June 17th 2020, 2:53 pm

Tired of Git absolutely destroying your work due to its garbage interface and dozens of built-in foot-guns? Need to use it to publish your code to GitHub? I keep a dual-repo of everything I work on locally so that I can do my real work in Mercurial but mirror manually to Git for publishing. Its a bit of a pain in the ass, but its less of a pain in the ass than having to use Git in any way other than adding commits and pushing to GitHub. If you find yourself in a situation where you want to dual-repo an existing personal project, here is a handy set of command-line instructions that you can run on Linux to make a commit-accurate (but not time-accurate) mirror of your Git repo in Mercurial. Note that this is for personal projects, so it will assume you're the committer on everything. But maybe it will help you like it helped me?

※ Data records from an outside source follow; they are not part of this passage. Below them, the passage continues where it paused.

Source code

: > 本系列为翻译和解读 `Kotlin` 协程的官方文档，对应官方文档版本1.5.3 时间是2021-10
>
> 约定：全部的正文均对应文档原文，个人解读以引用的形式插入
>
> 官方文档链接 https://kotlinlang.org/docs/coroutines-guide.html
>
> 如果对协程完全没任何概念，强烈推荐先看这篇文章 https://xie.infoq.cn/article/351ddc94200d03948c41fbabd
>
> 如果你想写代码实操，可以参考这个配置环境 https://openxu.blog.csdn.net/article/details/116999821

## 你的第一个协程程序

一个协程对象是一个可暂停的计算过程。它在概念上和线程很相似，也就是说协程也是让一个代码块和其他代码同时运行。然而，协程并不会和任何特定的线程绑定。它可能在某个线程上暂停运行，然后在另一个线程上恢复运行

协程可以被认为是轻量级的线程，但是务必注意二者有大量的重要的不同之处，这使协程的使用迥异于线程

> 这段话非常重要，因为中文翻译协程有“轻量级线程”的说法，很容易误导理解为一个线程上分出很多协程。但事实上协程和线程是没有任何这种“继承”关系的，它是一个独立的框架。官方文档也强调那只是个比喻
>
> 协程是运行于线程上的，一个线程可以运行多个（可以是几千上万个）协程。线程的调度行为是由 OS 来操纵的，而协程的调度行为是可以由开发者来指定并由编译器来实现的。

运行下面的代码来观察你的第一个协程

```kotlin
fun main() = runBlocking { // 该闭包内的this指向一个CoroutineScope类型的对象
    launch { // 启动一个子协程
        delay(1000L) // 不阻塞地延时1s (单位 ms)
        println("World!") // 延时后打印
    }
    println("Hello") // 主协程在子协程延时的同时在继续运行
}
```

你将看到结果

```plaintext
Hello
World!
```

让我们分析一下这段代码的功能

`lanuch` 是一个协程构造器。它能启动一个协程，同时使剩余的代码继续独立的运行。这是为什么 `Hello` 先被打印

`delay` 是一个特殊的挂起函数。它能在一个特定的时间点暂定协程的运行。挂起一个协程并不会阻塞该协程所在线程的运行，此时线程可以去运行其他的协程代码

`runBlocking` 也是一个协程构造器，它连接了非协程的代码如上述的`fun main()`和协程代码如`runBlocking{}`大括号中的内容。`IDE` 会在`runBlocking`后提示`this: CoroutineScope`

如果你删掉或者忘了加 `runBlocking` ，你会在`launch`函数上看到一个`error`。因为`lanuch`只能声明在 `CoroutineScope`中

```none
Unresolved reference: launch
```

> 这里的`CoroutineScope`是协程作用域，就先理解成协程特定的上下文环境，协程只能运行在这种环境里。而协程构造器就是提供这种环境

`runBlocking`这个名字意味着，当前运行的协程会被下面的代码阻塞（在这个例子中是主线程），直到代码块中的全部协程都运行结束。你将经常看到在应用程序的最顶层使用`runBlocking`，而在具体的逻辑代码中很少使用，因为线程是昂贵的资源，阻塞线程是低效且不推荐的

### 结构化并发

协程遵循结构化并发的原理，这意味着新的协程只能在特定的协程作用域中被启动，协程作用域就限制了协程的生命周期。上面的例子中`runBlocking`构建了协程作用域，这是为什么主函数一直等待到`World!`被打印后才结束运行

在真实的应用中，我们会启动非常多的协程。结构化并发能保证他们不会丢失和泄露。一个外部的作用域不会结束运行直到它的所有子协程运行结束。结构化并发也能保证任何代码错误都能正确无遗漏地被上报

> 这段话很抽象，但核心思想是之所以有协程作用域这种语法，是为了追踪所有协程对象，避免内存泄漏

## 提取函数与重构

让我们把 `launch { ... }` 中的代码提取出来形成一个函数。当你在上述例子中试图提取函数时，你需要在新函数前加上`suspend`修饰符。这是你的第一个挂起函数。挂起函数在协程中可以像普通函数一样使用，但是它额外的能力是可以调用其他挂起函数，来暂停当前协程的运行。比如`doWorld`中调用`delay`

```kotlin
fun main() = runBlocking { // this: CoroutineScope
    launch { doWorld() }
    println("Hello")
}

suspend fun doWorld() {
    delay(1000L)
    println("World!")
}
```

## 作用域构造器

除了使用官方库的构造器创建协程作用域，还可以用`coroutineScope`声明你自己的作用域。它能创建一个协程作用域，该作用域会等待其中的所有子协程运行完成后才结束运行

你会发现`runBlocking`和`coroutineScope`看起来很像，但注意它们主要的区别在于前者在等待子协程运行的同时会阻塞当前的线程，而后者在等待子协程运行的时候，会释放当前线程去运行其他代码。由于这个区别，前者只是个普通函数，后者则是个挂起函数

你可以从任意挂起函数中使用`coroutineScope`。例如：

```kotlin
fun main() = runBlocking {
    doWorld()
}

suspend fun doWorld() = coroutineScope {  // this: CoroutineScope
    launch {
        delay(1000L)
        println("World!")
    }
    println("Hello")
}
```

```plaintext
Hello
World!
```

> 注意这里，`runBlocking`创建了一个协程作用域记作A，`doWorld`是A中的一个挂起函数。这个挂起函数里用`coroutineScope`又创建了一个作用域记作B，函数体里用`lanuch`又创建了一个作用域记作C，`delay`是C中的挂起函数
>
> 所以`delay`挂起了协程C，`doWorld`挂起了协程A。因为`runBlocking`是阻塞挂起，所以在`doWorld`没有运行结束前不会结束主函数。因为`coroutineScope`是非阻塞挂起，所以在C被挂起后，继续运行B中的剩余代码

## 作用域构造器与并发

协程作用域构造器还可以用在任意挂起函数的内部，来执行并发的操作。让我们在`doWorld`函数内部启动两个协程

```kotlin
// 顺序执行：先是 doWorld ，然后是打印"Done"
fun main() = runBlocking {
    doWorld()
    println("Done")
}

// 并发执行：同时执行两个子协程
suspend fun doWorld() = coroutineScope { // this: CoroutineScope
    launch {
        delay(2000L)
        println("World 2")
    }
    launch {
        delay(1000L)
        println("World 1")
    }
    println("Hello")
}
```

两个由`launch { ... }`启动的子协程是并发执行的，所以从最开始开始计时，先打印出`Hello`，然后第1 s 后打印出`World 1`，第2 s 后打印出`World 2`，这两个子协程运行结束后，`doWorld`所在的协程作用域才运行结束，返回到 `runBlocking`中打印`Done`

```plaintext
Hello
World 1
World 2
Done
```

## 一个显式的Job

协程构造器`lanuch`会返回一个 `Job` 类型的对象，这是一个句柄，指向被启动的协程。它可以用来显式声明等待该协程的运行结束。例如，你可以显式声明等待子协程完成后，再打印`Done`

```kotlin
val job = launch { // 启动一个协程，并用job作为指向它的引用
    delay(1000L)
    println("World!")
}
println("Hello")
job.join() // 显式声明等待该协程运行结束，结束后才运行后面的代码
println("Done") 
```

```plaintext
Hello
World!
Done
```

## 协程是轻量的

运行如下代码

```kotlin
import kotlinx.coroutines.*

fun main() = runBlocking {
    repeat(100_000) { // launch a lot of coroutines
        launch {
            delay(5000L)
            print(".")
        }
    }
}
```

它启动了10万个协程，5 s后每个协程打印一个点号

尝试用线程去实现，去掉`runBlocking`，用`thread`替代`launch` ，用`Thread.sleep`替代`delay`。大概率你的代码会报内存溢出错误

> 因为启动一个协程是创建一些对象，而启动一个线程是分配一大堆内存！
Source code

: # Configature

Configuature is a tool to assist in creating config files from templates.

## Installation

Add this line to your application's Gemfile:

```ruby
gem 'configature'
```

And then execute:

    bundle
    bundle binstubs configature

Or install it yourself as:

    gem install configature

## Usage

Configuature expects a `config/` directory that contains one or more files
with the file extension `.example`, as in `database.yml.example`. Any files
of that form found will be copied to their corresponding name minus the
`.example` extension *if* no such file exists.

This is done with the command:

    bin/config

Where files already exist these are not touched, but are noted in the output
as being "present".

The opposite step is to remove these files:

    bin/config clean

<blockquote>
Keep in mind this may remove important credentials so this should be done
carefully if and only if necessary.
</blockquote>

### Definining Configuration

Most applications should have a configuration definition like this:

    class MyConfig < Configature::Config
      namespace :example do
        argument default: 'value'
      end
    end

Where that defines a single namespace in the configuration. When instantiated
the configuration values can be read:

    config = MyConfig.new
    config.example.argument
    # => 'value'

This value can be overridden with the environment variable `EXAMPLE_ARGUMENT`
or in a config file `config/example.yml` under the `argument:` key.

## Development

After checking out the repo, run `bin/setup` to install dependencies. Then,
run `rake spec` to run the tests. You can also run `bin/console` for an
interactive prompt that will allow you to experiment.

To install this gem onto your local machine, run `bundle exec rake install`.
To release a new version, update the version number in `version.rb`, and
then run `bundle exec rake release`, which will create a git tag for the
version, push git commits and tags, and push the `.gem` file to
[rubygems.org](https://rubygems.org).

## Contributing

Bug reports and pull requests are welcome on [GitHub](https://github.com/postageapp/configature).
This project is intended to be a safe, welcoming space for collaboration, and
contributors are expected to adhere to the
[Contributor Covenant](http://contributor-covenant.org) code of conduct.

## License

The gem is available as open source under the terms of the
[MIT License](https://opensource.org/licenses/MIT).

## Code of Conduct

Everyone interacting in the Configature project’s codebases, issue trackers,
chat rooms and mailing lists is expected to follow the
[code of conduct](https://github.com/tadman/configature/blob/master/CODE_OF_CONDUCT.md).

  • List out all commits from HEAD (make sure to "git checkout trunk" or similar first).
git rev-list HEAD --reverse > /tmp/hgimport

  • Init mercurial
hg init

  • Copy gitignore, format it for mercurial syntax, ignore git repo
echo -e "syntax: glob\n\n.git/\n.gitignore\n.gitattributes" | cat - .gitignore > .hgignore

  • Go through commit list, check out commit, clean the repo (delete removed/untracked files), add/remove those files, commit them with the git commit message.
for I in $(cat /tmp/hgimport) ; do git checkout $I ; git clean  -d  -fx --dry-run . | sed 's/Would remove //' | grep -v "\.hg" | xargs rm ; hg addremove . ; hg commit -m "$(git log --format=%B -n 1 .)" ; done

  • Clean up temp export
rm /tmp/hgimport

Once you run the above steps, you should be able to re-run "git checkout trunk" or similar and see that your Mercurial repository is clean. You will have untracked .hg/ and .hgignore files in your Git repo, but its easy enough to add them to your .gitignore in a commit. Once this is done, you can continue where you left off working in Mercurial. My preferred workflow is to get things to a point where I'm ready to publish, then one-by-one check out the Mercurial commits and commit them to Git so the history matches. Its not perfect, but it is virtually free of foot-guns and I haven't lost work yet in 3 years of doing this. Can't say the same about just using Git to do regular stuff.